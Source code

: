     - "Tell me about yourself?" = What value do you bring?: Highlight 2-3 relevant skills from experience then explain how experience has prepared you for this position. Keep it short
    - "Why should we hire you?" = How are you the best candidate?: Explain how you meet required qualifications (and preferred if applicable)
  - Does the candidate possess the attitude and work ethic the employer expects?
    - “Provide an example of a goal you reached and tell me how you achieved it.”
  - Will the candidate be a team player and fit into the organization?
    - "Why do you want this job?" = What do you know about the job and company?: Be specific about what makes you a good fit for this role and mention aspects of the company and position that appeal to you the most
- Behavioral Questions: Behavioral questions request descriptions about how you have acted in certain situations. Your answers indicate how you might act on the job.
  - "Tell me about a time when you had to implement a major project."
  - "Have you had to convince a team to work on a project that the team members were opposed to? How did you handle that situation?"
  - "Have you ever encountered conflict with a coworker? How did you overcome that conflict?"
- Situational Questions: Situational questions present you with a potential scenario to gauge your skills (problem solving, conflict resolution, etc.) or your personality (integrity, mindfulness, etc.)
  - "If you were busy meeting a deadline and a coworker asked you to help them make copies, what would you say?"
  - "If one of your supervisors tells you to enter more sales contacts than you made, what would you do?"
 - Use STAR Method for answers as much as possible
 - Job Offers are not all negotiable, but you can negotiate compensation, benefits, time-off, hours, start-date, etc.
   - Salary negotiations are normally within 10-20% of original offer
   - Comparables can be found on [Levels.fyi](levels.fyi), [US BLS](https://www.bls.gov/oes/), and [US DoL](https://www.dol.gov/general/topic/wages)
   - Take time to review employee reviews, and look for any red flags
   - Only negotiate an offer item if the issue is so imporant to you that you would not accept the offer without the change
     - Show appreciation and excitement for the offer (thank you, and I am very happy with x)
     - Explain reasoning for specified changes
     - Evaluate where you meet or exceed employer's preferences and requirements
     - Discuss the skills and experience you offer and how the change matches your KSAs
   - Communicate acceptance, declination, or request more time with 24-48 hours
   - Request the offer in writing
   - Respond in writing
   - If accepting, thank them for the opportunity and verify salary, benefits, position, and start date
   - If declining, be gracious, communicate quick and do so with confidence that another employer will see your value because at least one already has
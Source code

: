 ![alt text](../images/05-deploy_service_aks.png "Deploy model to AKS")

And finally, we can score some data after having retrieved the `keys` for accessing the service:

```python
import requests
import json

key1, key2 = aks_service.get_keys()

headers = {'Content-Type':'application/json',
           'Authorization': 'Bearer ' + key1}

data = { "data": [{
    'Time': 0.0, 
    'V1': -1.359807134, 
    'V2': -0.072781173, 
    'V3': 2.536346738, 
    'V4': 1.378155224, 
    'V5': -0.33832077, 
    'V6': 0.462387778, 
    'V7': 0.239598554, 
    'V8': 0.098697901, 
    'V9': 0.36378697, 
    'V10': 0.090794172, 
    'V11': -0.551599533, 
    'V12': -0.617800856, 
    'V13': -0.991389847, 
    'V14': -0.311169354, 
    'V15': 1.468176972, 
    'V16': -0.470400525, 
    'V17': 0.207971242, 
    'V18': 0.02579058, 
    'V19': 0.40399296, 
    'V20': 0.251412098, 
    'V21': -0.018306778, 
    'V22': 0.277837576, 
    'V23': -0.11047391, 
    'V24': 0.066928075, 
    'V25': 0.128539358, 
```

________________________

Task item — Once you reach the line containing "preferred if applicable)", include it and stop; until then, reproduce each line of the listing from its start exactly.

Response for this exercise —
Source code

:     - "Tell me about yourself?" = What value do you bring?: Highlight 2-3 relevant skills from experience then explain how experience has prepared you for this position. Keep it short
    - "Why should we hire you?" = How are you the best candidate?: Explain how you meet required qualifications (and preferred if applicable)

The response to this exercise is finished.